### Record extracts:
○ ○ ○ ○
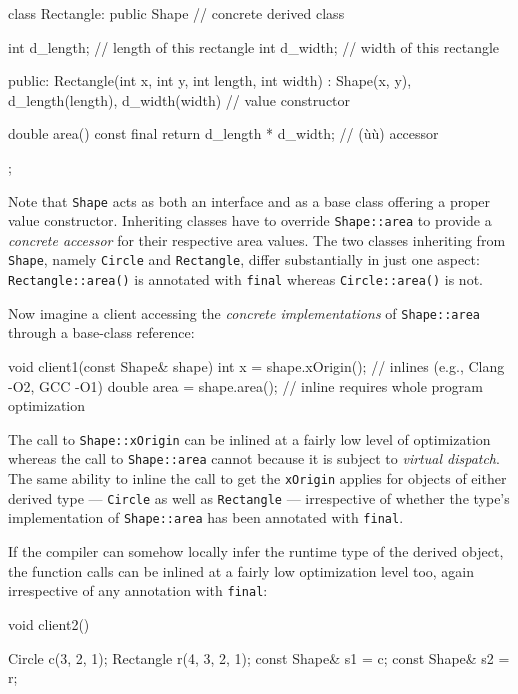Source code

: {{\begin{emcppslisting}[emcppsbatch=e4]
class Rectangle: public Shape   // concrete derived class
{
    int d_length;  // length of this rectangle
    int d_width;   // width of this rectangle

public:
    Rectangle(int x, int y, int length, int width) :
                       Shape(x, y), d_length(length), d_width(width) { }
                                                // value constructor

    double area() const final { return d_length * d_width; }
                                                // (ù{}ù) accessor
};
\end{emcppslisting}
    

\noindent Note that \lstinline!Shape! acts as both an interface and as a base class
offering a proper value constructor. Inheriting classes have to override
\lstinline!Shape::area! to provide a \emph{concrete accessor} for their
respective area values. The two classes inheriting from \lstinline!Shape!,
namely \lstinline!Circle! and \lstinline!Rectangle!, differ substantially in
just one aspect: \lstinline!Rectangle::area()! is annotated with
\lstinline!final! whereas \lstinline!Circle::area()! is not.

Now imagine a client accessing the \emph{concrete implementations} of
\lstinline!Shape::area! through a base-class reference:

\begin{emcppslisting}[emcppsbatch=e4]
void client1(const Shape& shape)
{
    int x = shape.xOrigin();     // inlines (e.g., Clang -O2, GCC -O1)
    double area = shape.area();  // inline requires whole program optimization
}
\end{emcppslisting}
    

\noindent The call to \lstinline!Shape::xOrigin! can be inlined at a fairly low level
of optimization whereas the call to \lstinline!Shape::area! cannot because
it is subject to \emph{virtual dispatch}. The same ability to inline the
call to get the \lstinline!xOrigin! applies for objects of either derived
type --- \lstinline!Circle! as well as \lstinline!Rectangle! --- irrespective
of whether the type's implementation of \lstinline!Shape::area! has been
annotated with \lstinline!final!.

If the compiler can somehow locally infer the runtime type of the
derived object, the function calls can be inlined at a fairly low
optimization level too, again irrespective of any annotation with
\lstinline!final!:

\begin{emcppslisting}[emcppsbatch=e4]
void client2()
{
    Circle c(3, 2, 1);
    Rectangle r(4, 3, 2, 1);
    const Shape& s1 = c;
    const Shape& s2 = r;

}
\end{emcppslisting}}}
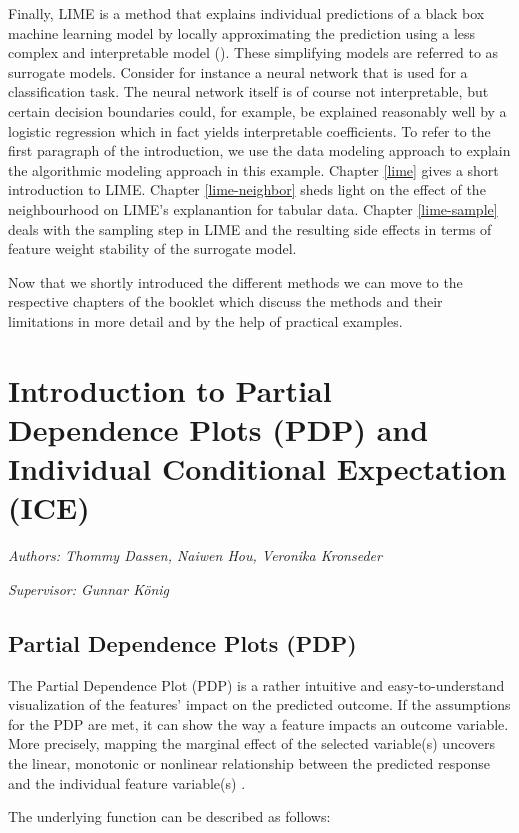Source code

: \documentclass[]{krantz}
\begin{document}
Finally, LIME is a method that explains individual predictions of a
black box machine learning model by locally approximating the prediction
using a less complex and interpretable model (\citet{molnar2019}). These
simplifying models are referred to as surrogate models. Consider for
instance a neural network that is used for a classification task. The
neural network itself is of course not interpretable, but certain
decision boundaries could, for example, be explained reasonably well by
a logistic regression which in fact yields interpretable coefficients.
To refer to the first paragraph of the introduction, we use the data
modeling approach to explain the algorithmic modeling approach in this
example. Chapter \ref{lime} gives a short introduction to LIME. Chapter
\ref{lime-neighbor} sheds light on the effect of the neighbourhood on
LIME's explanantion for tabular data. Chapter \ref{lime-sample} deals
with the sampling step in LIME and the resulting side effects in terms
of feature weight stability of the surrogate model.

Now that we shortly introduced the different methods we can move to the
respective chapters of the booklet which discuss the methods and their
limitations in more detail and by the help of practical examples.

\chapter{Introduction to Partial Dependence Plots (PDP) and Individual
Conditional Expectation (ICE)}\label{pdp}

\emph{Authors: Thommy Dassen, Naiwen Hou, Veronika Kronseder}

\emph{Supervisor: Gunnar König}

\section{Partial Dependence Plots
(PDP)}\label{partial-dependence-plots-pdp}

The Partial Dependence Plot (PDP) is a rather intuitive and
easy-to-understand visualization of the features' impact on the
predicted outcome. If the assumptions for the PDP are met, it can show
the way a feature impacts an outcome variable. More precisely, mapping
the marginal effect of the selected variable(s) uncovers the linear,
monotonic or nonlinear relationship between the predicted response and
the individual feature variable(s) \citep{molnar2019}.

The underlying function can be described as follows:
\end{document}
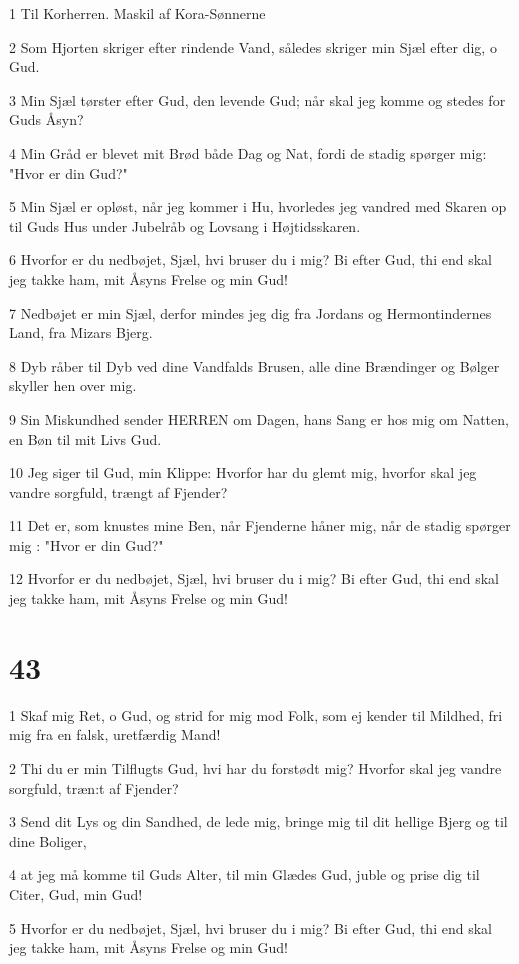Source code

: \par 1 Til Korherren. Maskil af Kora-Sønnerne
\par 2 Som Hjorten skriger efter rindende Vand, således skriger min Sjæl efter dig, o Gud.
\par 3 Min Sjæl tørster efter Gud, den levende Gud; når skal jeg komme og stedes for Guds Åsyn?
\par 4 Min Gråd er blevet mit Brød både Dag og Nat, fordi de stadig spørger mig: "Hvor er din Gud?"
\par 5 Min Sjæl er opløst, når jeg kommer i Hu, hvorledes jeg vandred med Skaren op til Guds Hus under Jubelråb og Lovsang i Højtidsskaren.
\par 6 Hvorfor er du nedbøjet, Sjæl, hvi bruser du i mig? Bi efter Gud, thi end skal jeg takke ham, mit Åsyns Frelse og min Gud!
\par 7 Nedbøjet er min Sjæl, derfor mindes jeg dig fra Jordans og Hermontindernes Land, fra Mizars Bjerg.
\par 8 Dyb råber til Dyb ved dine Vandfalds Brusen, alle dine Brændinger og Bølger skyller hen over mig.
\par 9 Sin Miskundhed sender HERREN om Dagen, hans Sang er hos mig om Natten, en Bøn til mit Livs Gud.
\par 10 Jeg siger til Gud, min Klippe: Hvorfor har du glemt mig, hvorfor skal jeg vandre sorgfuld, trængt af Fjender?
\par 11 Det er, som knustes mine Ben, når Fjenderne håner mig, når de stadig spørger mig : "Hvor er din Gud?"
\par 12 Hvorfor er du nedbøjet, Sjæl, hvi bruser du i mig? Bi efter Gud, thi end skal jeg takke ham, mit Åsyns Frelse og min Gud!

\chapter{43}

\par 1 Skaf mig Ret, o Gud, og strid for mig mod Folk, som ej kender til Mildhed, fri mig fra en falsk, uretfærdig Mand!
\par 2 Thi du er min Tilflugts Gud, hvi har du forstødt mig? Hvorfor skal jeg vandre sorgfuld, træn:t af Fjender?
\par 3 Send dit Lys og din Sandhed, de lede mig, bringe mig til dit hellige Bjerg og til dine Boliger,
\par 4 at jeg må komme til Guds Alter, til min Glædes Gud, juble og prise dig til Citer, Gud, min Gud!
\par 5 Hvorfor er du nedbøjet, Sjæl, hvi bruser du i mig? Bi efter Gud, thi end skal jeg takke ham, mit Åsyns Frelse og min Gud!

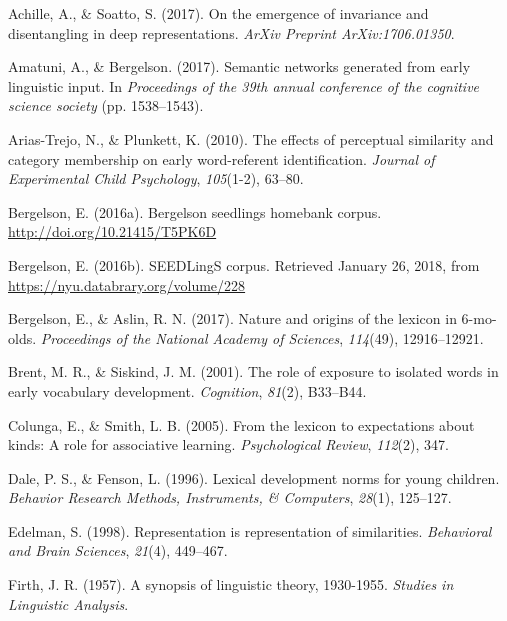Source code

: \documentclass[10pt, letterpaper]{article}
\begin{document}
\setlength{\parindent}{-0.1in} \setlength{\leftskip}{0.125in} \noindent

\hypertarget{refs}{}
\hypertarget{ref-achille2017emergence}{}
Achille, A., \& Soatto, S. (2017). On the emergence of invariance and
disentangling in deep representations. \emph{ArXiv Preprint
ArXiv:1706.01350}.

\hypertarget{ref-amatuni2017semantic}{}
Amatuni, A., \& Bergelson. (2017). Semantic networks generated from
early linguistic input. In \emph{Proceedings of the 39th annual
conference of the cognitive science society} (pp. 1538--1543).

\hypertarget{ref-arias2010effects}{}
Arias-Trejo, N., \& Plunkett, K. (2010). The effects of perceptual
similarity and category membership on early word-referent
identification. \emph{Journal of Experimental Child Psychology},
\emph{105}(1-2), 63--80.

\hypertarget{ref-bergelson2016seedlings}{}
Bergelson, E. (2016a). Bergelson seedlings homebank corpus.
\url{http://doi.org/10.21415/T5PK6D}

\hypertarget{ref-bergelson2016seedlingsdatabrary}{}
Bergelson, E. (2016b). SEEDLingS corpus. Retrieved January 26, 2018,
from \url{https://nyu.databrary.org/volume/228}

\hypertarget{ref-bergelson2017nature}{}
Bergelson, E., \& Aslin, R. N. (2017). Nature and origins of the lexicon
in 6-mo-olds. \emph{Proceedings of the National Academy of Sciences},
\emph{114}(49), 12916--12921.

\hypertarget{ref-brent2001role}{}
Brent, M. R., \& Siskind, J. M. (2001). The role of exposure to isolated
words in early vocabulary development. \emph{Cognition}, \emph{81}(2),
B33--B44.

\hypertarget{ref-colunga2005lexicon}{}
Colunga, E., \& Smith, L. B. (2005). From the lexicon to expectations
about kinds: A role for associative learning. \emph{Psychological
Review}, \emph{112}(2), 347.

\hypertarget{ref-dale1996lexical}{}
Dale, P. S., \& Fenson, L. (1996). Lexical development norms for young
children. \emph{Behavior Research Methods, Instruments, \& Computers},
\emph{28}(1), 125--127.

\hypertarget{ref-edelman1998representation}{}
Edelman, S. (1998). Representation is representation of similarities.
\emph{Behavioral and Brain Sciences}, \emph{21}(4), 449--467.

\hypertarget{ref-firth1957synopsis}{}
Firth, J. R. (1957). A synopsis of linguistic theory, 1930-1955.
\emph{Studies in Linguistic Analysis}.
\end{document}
○ ○ ○ ○
### Exercise requirements:
Copy everything above from the line holding "just one aspect: \lstinline!Rectangle::area()!" down to the line holding "a logistic regression", both ends included, exactly as it stands and without the pictures.

### Exercise solution:
just one aspect: \lstinline!Rectangle::area()! is annotated with
\lstinline!final! whereas \lstinline!Circle::area()! is not.

Now imagine a client accessing the \emph{concrete implementations} of
\lstinline!Shape::area! through a base-class reference:

\begin{emcppslisting}[emcppsbatch=e4]
void client1(const Shape& shape)
{
    int x = shape.xOrigin();     // inlines (e.g., Clang -O2, GCC -O1)
    double area = shape.area();  // inline requires whole program optimization
}
\end{emcppslisting}
    

\noindent The call to \lstinline!Shape::xOrigin! can be inlined at a fairly low level
of optimization whereas the call to \lstinline!Shape::area! cannot because
it is subject to \emph{virtual dispatch}. The same ability to inline the
call to get the \lstinline!xOrigin! applies for objects of either derived
type --- \lstinline!Circle! as well as \lstinline!Rectangle! --- irrespective
of whether the type's implementation of \lstinline!Shape::area! has been
annotated with \lstinline!final!.

If the compiler can somehow locally infer the runtime type of the
derived object, the function calls can be inlined at a fairly low
optimization level too, again irrespective of any annotation with
\lstinline!final!:

\begin{emcppslisting}[emcppsbatch=e4]
void client2()
{
    Circle c(3, 2, 1);
    Rectangle r(4, 3, 2, 1);
    const Shape& s1 = c;
    const Shape& s2 = r;

}
\end{emcppslisting}}}
Source code

: \documentclass[]{krantz}
\begin{document}
Finally, LIME is a method that explains individual predictions of a
black box machine learning model by locally approximating the prediction
using a less complex and interpretable model (\citet{molnar2019}). These
simplifying models are referred to as surrogate models. Consider for
instance a neural network that is used for a classification task. The
neural network itself is of course not interpretable, but certain
decision boundaries could, for example, be explained reasonably well by
a logistic regression which in fact yields interpretable coefficients.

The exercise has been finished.